■ WHAT YOU ARE ASKED TO DO:
Everything from the line containing "information in the" through the end of the entries below must be set down exactly, and nothing else.

■ EXTRACTED ENTRIES:
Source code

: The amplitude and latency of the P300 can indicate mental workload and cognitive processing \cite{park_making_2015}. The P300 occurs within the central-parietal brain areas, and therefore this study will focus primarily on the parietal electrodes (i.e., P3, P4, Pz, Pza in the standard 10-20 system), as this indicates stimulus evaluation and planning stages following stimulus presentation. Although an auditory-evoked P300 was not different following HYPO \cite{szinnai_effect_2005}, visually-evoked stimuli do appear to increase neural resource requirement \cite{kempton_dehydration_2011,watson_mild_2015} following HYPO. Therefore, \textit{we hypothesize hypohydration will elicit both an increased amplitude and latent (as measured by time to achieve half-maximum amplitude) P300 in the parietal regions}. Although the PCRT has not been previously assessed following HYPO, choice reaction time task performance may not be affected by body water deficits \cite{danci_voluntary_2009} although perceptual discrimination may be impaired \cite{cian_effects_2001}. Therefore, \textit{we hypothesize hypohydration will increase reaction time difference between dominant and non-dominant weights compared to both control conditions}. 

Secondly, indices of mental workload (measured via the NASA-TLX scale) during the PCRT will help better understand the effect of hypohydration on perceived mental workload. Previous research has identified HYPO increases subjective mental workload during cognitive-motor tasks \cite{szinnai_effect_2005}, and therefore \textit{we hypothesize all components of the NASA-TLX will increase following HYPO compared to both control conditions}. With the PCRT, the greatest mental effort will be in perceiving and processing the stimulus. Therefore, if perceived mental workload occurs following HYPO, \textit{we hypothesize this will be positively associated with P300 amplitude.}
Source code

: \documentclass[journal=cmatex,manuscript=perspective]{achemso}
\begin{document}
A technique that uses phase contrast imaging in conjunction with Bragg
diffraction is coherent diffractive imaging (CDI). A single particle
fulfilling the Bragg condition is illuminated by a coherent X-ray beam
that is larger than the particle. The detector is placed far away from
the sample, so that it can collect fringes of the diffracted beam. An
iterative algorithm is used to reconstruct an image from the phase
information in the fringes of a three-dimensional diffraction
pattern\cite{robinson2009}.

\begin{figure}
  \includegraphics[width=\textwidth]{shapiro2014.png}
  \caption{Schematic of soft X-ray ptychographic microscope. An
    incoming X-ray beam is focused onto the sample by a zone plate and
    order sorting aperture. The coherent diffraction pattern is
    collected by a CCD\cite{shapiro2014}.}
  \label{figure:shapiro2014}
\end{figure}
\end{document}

■ WRITTEN REPLY:
information in the fringes of a three-dimensional diffraction
pattern\cite{robinson2009}.

\begin{figure}
  \includegraphics[width=\textwidth]{shapiro2014.png}
  \caption{Schematic of soft X-ray ptychographic microscope. An
    incoming X-ray beam is focused onto the sample by a zone plate and
    order sorting aperture. The coherent diffraction pattern is
    collected by a CCD\cite{shapiro2014}.}
  \label{figure:shapiro2014}
\end{figure}
\end{document}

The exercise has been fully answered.